_PROBLEM DETAILS_
Please show every line from the entries that carries the word "freedom".

##### INFORMATION SUPPLIED #####

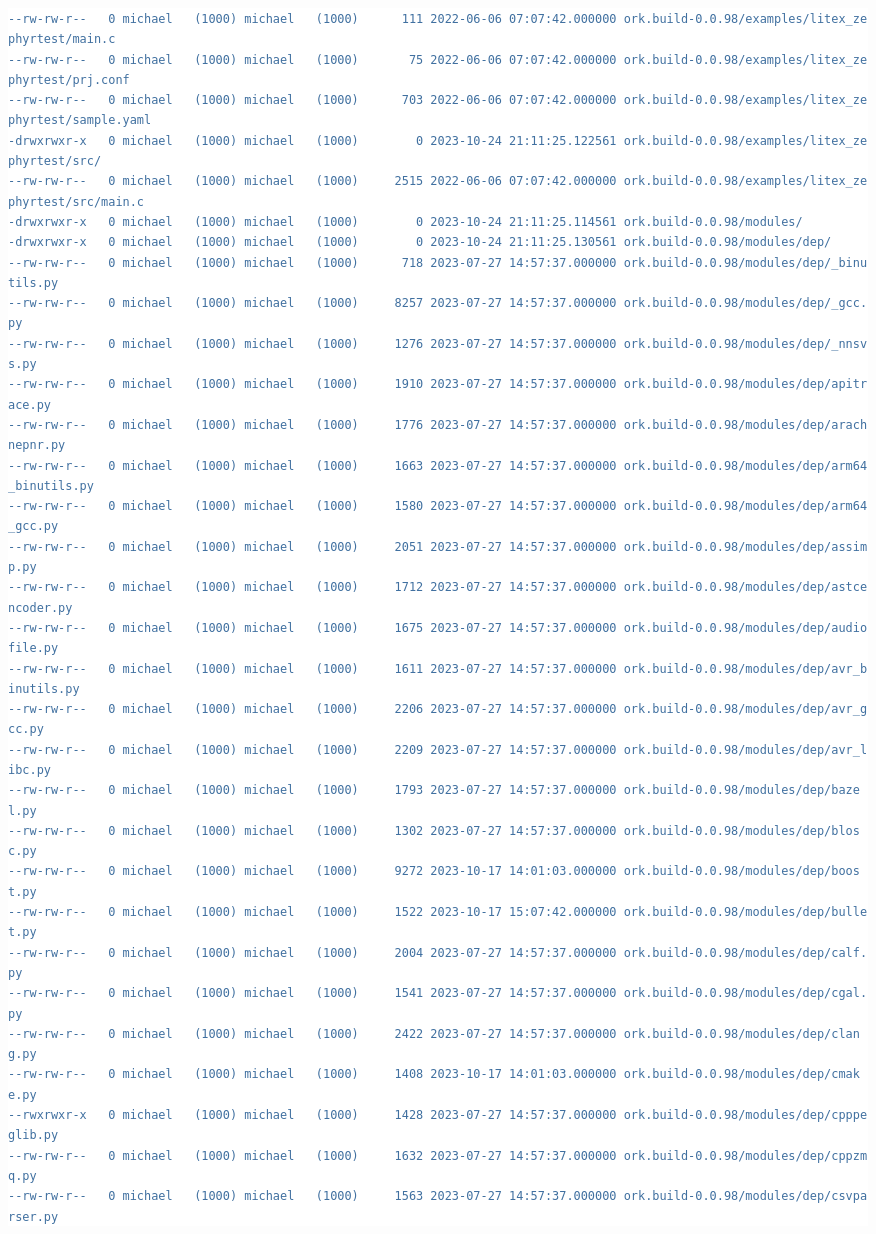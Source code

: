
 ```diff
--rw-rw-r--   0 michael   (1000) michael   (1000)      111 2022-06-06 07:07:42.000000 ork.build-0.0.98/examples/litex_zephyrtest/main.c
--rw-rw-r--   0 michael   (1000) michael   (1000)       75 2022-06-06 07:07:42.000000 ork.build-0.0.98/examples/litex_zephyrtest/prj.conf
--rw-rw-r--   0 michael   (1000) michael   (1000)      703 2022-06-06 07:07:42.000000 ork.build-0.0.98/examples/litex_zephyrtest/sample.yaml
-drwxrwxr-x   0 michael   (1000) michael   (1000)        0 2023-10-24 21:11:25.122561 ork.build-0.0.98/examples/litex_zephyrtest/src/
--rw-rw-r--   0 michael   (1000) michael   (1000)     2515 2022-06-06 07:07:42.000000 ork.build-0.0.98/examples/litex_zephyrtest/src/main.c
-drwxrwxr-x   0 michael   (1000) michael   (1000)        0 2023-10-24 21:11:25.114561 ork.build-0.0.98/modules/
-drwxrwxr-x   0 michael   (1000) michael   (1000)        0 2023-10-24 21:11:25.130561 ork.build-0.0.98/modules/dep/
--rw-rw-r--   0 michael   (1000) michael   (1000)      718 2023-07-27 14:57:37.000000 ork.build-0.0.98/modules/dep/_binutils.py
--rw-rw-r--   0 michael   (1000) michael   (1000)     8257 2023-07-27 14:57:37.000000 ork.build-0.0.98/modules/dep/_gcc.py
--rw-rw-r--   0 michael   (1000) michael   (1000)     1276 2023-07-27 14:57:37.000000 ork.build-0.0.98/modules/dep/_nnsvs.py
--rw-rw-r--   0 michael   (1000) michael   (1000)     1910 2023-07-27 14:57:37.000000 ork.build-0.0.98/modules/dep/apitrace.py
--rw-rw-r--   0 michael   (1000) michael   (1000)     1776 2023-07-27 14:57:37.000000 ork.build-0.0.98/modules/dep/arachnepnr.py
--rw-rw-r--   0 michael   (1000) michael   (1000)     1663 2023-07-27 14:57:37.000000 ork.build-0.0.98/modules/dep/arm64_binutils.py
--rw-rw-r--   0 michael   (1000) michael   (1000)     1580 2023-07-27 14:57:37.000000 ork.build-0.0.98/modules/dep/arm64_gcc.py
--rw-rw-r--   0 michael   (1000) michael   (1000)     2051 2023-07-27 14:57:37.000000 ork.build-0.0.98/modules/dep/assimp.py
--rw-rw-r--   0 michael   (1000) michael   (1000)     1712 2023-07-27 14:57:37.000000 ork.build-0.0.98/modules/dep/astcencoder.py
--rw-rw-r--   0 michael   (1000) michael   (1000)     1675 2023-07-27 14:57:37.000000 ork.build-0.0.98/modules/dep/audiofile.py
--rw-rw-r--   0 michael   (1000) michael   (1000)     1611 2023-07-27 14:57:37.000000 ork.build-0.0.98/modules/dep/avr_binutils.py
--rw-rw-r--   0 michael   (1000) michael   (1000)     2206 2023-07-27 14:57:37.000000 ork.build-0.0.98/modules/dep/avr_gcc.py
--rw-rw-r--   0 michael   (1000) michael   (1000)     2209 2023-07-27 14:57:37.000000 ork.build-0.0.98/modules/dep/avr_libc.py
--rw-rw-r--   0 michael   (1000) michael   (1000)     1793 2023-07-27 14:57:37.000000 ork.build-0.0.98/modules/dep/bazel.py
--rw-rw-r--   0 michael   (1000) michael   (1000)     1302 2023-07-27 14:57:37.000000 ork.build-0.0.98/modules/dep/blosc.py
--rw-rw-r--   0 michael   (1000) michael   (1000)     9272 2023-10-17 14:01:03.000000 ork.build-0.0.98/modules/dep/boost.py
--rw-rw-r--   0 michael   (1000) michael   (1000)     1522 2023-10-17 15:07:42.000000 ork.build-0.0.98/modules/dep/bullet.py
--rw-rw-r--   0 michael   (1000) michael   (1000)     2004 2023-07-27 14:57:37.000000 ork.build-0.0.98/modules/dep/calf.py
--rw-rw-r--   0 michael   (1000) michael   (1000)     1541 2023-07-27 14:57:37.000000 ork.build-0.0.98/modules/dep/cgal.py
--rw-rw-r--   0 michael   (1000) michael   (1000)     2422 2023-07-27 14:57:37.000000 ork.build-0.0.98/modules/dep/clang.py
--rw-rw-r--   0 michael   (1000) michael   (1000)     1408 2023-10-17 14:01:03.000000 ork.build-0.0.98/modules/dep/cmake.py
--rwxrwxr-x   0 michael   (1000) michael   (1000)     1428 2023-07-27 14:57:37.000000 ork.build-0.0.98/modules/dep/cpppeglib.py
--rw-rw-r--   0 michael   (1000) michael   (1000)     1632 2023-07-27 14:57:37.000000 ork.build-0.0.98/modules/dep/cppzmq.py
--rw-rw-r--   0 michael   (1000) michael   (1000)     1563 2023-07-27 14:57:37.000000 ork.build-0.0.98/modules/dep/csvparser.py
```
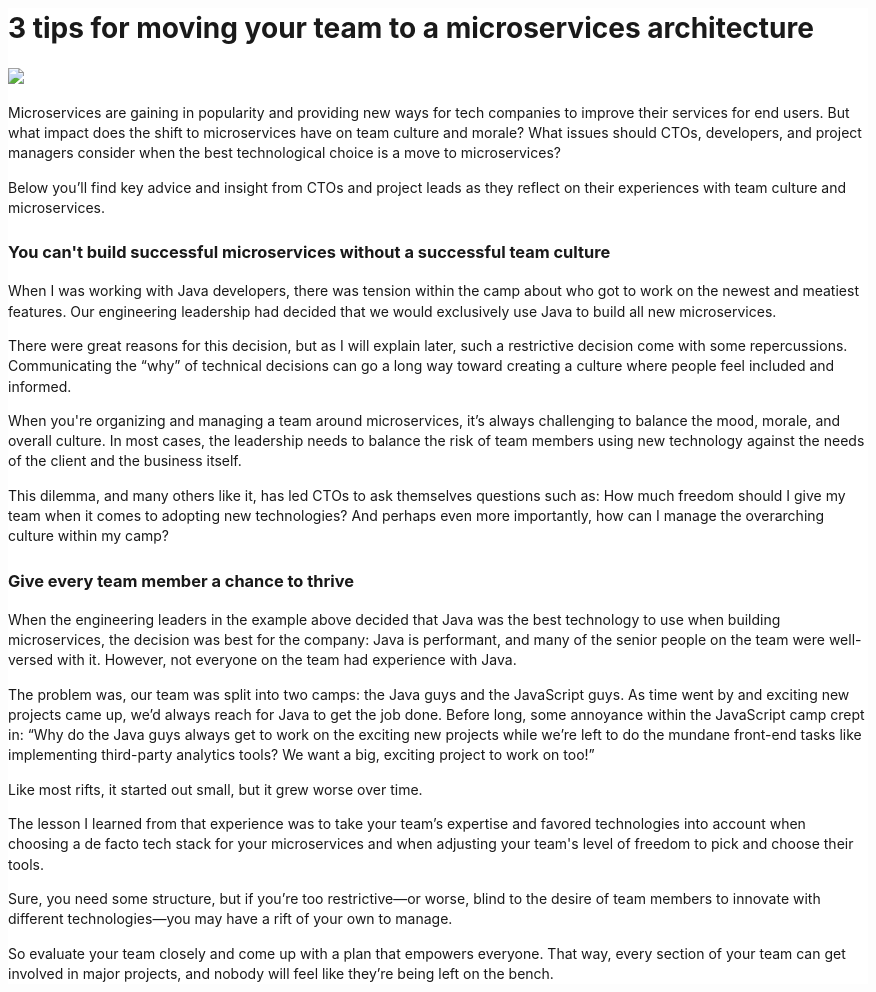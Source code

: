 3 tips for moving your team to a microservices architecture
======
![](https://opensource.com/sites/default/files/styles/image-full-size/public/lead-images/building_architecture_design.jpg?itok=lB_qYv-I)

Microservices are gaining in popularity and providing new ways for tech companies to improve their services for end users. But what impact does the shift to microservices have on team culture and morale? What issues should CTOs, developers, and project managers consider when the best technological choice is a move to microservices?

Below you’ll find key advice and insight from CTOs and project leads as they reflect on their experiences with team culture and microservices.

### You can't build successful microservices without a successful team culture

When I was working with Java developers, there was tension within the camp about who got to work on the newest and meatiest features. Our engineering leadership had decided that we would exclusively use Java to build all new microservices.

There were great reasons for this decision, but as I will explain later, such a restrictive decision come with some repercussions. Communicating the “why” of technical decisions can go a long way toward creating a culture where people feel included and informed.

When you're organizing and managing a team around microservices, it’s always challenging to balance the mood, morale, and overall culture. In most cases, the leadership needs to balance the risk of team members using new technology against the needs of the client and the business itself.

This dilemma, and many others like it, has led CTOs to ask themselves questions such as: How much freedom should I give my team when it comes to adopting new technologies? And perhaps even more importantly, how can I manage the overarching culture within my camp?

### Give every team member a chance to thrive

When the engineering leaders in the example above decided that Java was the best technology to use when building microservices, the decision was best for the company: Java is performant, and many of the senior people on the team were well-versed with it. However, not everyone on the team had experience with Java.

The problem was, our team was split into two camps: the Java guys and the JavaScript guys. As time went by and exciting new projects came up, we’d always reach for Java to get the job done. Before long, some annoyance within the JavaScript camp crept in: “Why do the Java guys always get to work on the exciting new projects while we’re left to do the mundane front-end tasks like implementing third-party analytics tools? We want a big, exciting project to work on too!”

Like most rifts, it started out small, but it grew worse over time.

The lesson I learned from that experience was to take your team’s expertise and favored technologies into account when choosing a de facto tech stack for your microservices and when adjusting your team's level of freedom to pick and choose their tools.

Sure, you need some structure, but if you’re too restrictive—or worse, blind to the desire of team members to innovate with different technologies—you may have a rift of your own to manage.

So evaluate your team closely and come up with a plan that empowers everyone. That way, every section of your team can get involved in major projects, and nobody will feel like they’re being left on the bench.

#####

_WRITTEN RESPONSE_
This dilemma, and many others like it, has led CTOs to ask themselves questions such as: How much freedom should I give my team when it comes to adopting new technologies? And perhaps even more importantly, how can I manage the overarching culture within my camp?
The lesson I learned from that experience was to take your team’s expertise and favored technologies into account when choosing a de facto tech stack for your microservices and when adjusting your team's level of freedom to pick and choose their tools.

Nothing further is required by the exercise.